PROVIDED INFORMATION:
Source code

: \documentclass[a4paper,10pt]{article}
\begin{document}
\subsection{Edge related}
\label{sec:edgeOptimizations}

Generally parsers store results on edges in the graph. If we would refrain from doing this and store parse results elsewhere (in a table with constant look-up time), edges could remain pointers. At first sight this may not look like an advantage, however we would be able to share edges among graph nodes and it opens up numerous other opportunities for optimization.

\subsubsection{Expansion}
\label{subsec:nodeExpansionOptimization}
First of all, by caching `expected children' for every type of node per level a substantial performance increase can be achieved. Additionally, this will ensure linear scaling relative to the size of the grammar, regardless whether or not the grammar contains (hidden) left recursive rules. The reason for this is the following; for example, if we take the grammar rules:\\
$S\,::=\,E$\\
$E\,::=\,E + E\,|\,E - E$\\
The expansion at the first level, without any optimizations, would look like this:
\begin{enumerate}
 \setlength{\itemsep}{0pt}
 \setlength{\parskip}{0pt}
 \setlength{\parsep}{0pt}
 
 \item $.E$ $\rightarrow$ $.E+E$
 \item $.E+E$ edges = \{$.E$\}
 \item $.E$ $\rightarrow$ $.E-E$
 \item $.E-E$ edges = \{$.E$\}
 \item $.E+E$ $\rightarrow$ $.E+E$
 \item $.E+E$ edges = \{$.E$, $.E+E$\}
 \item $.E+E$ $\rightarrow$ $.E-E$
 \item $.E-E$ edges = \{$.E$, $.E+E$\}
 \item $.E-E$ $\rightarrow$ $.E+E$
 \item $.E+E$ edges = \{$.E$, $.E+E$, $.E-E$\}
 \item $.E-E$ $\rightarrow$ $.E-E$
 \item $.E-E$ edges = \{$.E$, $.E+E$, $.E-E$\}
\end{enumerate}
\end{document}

* * *

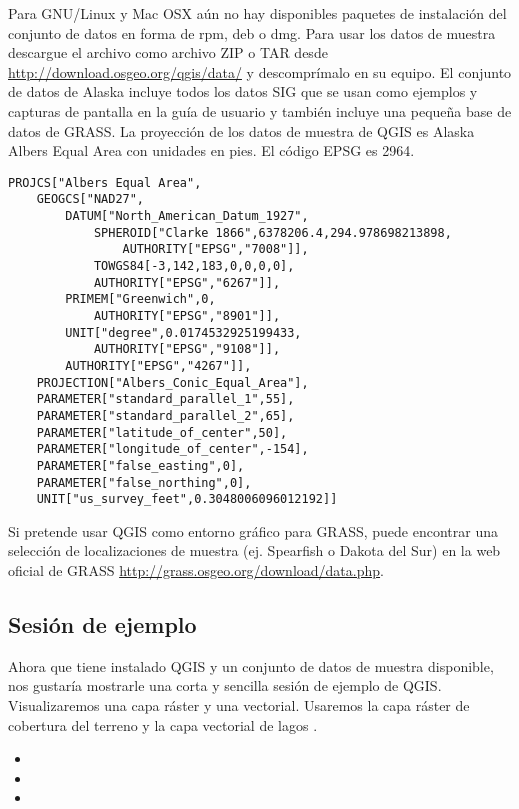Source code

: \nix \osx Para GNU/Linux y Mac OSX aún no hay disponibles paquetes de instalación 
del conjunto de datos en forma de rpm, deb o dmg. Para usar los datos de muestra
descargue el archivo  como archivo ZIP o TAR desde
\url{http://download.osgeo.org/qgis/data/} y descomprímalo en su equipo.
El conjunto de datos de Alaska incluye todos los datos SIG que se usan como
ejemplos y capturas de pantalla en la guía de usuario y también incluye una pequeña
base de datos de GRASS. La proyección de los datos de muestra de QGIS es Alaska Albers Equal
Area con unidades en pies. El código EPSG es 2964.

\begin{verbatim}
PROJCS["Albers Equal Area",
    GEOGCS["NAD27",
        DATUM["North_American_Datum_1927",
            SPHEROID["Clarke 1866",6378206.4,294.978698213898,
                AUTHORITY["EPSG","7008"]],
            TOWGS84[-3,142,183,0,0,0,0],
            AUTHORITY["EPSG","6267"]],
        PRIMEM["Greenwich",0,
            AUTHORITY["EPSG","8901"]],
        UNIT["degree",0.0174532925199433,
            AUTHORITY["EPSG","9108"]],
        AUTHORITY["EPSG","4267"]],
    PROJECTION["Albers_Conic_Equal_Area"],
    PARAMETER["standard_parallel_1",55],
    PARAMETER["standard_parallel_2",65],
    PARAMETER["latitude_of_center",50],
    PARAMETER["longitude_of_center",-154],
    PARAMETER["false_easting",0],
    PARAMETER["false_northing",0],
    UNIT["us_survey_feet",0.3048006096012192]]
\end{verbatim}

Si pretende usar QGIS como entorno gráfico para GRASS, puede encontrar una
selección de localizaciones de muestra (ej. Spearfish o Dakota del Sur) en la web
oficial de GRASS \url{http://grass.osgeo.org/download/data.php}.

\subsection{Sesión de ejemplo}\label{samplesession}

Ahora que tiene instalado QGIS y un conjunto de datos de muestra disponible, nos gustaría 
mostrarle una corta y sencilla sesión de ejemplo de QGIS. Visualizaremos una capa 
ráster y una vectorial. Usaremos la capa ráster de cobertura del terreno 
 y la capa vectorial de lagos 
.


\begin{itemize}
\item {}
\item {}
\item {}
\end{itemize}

---

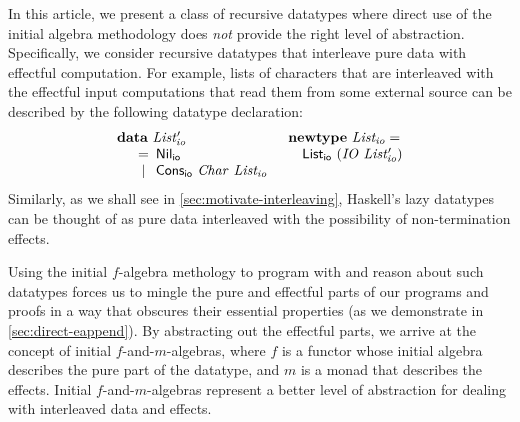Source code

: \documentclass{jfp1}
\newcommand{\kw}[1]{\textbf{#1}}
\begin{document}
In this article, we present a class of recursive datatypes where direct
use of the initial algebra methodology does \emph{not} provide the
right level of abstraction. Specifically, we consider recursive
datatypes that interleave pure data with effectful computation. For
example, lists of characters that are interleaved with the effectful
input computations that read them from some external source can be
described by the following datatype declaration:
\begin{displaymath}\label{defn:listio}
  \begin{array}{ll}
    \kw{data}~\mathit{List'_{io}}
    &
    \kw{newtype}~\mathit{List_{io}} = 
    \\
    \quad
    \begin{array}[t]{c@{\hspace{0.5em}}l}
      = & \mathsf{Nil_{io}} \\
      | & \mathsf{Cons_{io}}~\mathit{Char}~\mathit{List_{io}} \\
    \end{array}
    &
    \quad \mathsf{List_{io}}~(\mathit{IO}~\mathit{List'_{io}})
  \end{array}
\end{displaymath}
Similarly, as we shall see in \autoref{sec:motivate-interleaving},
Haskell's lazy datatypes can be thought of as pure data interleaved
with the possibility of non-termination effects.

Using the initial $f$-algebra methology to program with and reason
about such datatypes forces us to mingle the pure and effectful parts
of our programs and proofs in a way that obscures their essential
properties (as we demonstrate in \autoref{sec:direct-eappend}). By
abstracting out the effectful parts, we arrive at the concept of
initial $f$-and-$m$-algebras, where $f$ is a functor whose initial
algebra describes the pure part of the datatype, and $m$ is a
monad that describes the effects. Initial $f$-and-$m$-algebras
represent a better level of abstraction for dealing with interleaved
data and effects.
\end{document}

WHAT TO WORK ON:
Scan the material for lines with the word "mathsf", and copy each line you find.

EXERCISE OUTPUT:
      = & \mathsf{Nil_{io}} \\
      | & \mathsf{Cons_{io}}~\mathit{Char}~\mathit{List_{io}} \\
    \quad \mathsf{List_{io}}~(\mathit{IO}~\mathit{List'_{io}})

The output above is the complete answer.